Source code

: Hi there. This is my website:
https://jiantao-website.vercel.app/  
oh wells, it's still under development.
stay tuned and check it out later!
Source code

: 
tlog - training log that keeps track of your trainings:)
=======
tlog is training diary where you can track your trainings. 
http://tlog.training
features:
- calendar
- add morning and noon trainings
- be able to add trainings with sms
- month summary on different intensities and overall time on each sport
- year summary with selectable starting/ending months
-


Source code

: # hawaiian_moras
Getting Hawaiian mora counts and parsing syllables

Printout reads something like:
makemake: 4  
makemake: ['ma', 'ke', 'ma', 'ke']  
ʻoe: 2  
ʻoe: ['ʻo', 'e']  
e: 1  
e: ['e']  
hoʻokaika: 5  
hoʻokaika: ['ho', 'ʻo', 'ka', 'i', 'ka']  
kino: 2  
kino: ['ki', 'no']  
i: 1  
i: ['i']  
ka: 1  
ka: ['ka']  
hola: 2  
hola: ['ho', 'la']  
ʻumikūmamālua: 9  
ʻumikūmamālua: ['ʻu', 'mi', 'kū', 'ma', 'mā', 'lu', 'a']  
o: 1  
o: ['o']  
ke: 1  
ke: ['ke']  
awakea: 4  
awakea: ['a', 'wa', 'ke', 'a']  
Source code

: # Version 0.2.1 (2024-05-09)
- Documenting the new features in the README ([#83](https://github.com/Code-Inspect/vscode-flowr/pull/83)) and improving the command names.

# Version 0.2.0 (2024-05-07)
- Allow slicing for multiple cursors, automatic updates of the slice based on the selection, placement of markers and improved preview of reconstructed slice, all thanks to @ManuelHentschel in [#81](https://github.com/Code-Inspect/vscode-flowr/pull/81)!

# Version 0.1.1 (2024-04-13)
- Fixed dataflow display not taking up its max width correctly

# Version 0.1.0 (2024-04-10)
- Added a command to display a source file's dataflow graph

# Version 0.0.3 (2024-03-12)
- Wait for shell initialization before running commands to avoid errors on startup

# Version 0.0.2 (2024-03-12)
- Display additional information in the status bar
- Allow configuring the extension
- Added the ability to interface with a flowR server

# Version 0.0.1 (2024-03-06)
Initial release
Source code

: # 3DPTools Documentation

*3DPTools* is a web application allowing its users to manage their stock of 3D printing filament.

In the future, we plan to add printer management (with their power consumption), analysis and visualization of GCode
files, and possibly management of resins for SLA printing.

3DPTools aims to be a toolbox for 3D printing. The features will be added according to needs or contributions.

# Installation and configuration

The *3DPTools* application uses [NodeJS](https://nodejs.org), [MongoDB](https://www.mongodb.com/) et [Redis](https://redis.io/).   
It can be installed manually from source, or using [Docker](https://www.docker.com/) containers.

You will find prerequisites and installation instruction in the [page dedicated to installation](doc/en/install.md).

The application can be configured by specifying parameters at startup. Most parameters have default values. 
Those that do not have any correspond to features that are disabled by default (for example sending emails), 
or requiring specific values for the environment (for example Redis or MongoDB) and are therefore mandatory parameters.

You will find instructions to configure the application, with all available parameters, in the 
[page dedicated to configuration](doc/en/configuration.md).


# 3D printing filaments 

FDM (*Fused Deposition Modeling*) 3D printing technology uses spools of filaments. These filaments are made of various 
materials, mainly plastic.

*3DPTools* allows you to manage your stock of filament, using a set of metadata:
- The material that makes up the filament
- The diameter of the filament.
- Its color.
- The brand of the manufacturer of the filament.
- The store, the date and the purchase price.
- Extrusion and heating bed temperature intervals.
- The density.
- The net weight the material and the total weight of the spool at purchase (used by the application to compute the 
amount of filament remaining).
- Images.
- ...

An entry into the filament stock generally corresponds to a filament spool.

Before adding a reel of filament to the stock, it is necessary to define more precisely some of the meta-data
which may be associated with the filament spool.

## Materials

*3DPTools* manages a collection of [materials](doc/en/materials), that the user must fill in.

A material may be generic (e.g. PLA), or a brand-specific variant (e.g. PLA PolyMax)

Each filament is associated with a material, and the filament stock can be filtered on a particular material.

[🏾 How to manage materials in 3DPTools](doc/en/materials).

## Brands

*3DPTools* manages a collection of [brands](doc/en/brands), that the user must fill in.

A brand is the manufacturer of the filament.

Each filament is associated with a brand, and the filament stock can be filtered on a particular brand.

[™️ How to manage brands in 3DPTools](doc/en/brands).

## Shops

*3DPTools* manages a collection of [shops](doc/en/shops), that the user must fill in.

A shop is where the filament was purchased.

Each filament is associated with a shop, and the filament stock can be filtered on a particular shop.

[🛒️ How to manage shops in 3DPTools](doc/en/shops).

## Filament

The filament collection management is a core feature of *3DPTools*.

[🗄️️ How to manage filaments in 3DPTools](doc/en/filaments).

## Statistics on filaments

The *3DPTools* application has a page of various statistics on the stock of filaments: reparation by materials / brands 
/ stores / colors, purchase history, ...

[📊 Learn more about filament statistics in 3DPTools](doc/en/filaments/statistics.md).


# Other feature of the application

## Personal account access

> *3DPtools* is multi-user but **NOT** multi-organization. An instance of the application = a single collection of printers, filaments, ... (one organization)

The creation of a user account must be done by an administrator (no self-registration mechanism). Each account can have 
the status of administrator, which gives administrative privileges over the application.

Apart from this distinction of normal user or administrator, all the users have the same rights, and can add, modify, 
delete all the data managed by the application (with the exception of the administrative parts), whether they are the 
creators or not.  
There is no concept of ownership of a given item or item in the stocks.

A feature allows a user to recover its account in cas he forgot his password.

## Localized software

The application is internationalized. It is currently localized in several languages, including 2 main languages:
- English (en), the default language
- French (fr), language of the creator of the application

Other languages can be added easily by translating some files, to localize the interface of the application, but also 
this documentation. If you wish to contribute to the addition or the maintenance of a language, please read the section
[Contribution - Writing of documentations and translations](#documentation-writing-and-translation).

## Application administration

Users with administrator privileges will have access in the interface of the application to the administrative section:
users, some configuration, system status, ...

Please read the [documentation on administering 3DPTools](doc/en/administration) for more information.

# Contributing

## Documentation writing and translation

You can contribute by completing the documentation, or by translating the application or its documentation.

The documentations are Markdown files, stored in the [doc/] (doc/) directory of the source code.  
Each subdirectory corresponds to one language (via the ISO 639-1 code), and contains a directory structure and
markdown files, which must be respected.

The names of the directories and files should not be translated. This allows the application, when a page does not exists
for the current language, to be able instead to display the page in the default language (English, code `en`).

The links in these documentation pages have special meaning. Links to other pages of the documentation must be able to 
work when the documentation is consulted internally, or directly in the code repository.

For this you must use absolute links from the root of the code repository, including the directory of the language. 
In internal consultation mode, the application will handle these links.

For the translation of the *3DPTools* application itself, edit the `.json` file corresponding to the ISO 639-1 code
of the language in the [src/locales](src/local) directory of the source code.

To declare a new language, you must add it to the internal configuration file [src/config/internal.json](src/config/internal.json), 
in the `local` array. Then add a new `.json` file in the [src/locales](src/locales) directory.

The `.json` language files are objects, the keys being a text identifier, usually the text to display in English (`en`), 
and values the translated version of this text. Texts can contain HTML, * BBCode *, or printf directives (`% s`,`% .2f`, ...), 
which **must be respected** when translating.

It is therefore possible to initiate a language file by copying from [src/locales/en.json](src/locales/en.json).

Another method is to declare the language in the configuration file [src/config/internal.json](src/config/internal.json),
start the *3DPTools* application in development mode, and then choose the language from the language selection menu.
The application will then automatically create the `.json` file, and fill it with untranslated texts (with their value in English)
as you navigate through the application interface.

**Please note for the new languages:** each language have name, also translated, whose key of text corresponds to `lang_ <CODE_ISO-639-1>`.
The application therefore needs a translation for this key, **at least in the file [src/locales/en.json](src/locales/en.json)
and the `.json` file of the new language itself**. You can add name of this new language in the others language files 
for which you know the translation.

ACTIVITY -> Work out the number of lines in the records that contain the string "specific". Nothing but that number should be sent back.

EXERCISE ANSWER -> 2